Now thoroughly revised and updated, Across the Line recounts the experiences of the pioneering African-American basketball players at 18 colleges in the Atlantic Coast and Southeastern conferences, the South's most prominent, historically white intercollegiate leagues.

From the rear cover

Perry Wallace feared he would be shot when he stepped onto a basketball court in a Vanderbilt uniform. Georgia's Ronnie Hogue jumped atop a press table, swinging a chair in self-defense, as a menacing crowd approached following a road game. Craig Noble joined other threatened black students in a rare, en masse flight from the Clemson campus. Maryland's Pete Johnson seethed when a teammate used a racial epithet in a supervised workout and his coaches let it pass.
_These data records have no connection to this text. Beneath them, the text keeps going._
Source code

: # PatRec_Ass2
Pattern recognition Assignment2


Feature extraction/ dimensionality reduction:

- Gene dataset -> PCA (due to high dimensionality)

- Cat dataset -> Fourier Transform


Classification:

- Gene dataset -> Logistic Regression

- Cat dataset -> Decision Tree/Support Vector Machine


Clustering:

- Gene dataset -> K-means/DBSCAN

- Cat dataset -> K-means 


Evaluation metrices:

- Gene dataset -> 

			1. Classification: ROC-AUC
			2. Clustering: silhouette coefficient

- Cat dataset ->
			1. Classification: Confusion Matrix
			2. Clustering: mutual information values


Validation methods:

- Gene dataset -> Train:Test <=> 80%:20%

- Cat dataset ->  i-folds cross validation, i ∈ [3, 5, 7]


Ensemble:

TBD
C. B. Claiborne could not attend the Duke team banquet his freshman year because it was held at a white country club.Collis Temple, whose father carried a pistol for protection against marauding whites in rural Louisiana, scuffled with an opposing player each season he played at LSU. Wendell Hudson's mother cried when the Birmingham native, whose family routinely hit the deck each time racists' bombs exploded in their neighborhood, decided to become the first black athlete at the University of Alabama. Al Heartley and other black students locked themselves in a campus dorm at North Carolina State, fearing the actions of an unruly white crowd the night Martin Luther King was assassinated.Across the Line recounts the experiences of the pioneering African-American basketball players at eighteen schools in the Atlantic Coast and Southeastern Conferences, the South's most prominent, historically white intercollegiate leagues. Set within the context of the tumultuous 1960s and early 1970s, grounded in the civil rights struggles on campus and within the larger community, and enriched by the viewpoint of players, relatives, coaches, teammates, opponents, and other observers, this book tells an important and long-neglected story combining race, sports, and social history.

About the author

Barry Jacobs has covered college basketball as well as news and other sports since 1976 for numerous publications, among them the New York Times, Washington Post, GQ, People, Oceans, the Saturday Evening Post and the Sporting News. He is the author of four books, including Coach K's Little Blue Book, The World According to Dean, and Three Paths to Glory. For 14 years he wrote the Fan's Guide to ACC Basketball. He also served as an elected county commissioner for 20 years and supervises Moorefields, an historic site near Hillsborough, NC.